------ RECORDS SUPPLIED
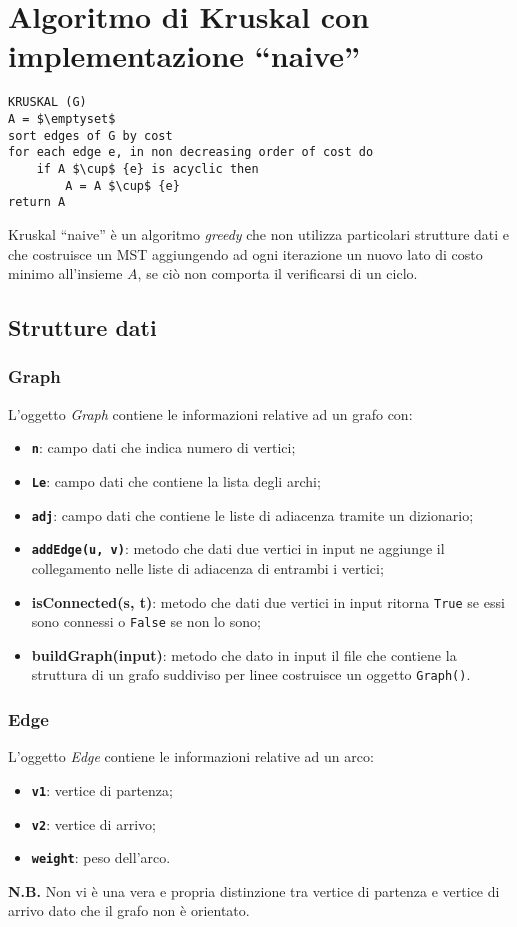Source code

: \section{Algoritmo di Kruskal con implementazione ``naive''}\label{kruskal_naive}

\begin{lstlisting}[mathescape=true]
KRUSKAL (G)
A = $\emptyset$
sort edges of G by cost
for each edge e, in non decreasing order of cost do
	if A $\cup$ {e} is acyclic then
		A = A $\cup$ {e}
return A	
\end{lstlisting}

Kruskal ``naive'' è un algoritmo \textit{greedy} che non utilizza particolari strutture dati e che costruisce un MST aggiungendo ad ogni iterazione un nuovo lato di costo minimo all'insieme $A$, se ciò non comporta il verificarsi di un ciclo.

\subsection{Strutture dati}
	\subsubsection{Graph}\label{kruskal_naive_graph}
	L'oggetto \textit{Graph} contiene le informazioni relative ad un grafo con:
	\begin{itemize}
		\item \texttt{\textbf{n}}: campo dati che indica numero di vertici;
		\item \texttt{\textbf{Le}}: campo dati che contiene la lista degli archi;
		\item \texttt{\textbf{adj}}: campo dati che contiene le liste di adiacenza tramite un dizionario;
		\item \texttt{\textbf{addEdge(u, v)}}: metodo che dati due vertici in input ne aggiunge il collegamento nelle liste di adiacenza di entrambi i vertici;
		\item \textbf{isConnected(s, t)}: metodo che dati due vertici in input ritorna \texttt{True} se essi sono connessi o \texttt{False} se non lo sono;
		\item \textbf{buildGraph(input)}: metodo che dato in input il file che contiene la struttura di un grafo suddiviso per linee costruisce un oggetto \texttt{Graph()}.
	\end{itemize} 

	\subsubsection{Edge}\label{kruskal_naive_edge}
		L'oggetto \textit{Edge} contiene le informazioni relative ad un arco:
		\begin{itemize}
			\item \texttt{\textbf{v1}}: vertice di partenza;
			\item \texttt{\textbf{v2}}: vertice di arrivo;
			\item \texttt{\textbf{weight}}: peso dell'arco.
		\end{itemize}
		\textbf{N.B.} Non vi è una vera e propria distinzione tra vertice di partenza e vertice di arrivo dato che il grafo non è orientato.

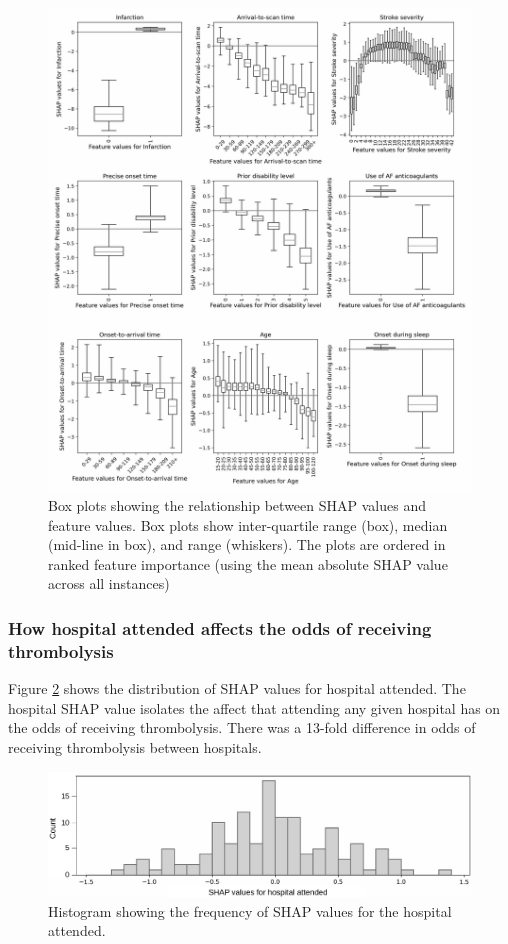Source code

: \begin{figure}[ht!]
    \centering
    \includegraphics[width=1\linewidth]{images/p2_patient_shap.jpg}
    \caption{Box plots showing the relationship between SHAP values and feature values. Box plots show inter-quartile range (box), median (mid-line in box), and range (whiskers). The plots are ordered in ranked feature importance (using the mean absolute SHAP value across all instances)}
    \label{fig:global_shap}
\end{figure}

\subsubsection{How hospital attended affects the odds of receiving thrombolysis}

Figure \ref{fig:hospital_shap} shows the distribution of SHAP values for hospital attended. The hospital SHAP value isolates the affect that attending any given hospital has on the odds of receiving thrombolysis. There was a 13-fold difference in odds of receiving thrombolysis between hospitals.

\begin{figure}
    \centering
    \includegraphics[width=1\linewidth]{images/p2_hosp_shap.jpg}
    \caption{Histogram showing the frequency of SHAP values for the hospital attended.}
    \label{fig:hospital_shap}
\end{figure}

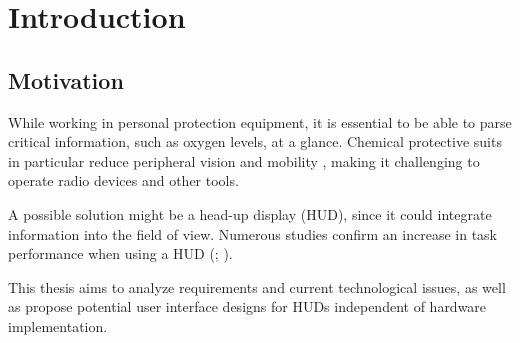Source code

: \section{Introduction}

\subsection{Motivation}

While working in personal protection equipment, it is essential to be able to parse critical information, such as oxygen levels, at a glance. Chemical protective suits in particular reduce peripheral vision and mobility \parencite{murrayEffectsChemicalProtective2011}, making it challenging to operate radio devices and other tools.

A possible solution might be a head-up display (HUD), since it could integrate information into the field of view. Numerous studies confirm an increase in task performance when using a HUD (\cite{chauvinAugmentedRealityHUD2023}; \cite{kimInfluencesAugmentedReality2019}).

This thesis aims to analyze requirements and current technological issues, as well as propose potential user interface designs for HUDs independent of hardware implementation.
------------
→ WORK REQUIRED:
Reproduce each line of the entries in which the word "label" is found.

→ EXPECTED ANSWER:
: \section{Algoritmo di Kruskal con implementazione ``naive''}\label{kruskal_naive}
	\subsubsection{Graph}\label{kruskal_naive_graph}
	\subsubsection{Edge}\label{kruskal_naive_edge}
    \label{fig:global_shap}
    \label{fig:hospital_shap}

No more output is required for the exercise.